The wife of a former New York Yankee funds a Chelsea home for victims of domestic abuse
The wife of a professional baseball player from Childersburg – who was a former teammate of Derek Jeter with the New York Yankees – has funded the renovation of a home for victims of domestic abuse in Shelby County.
Ashley Wheeler, who said she grew up in a home where her father physically abused her mother, has set up the A2Z Hope Foundation to help those who may be suffering through similar circumstances.
The foundation supports the prevention and awareness of domestic violence and has funded the renovation of a home called Ashley’s House at the King’s Home in Chelsea. It will house up to eight girls.
“It’s a house I wanted to invest in for young women who have been in abusive homes like I was,” Wheeler said. “My Mom’s a domestic abuse violence survivor. We had to bounce around to shelters to stay away from my abusive father.”
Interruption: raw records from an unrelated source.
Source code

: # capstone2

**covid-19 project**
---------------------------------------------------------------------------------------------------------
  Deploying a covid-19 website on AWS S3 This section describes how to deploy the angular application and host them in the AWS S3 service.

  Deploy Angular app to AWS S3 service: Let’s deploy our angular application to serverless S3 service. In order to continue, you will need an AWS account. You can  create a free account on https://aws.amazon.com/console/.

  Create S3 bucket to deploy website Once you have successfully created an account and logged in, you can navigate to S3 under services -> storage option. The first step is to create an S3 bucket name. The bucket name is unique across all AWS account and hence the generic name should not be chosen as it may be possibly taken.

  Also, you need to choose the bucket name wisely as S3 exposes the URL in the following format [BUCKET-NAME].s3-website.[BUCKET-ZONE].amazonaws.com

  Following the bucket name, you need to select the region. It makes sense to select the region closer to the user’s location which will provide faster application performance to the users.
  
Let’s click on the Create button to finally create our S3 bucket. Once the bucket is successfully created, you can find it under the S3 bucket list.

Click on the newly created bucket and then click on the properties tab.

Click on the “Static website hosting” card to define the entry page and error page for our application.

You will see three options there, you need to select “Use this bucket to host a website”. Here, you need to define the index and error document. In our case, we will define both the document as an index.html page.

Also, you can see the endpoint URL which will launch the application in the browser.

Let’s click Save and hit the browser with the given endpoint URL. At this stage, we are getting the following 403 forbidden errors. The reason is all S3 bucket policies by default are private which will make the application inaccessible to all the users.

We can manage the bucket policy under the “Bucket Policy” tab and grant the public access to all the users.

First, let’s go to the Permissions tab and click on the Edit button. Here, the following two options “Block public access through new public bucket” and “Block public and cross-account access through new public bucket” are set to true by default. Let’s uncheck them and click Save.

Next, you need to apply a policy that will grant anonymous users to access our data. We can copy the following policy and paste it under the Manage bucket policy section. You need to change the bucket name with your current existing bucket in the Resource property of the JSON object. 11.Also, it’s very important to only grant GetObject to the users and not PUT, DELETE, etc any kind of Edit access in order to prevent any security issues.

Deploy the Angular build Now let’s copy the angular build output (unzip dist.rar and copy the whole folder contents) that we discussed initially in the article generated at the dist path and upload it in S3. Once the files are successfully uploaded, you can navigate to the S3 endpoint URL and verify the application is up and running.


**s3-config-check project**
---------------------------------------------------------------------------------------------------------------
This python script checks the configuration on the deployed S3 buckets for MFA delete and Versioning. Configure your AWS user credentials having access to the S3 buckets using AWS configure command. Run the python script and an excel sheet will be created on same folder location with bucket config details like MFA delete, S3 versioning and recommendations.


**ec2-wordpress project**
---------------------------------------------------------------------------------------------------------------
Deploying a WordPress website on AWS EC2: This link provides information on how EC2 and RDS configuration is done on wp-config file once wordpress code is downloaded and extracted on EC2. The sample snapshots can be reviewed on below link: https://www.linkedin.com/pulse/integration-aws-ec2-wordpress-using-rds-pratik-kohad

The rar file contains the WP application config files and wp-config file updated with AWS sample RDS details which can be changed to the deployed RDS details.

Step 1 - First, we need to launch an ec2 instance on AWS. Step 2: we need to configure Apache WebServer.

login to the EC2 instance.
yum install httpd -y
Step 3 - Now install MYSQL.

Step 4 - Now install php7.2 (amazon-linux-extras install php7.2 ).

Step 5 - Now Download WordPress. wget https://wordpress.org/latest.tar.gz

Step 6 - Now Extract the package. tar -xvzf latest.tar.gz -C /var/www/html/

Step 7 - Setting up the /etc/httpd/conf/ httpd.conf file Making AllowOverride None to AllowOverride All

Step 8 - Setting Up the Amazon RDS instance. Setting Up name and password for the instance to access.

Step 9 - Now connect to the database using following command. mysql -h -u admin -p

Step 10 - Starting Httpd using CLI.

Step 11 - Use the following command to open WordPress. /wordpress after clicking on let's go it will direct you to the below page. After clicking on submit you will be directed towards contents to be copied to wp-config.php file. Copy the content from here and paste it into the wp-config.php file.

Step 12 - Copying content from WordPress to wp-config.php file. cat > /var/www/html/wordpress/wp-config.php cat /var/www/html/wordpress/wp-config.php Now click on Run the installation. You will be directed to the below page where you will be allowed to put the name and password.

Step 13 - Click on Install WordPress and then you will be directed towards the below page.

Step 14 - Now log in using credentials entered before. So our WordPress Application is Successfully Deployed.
The home she’s sponsoring is a far nicer environment than any of the shelters she stayed at in Tennessee when she was a girl, she said. “We were cramped in a small space and we had to wake up and get ready for school in front of the other kids staying there,” Wheeler said. “We didn’t have a space of our own, but it was a safe place to escape the situation.”
The home now called Ashley’s house has private rooms and a scenic balcony overlooking a lake on the grounds of the King’s Home campus in Chelsea.
Wheeler said she hopes to meet and spend time with some of the girls who live in the house. It will be part of her own healing process, she said.
“Even as a grown woman, I feel trauma,” Wheeler said. “I deal with anxiety. Helping these girls is helping me heal. That’s part of why I’m doing this.”
As a child, she watched her father repeatedly beat her mother, once hitting her so hard that he knocked her teeth out, in front of Ashley and her brothers.
“That went on for years,” Wheeler said. “He finally left and never came back.”
Her mother took the children and moved near her family in Childersburg when Ashley was about 13 or 14. Enrolled at Childersburg High School, Ashley became an athlete, playing basketball and softball. She met and began dating her future husband when she was a freshman, and he was a sophomore.
“We were high school sweethearts,” she said. “He was a good athlete, like I was.”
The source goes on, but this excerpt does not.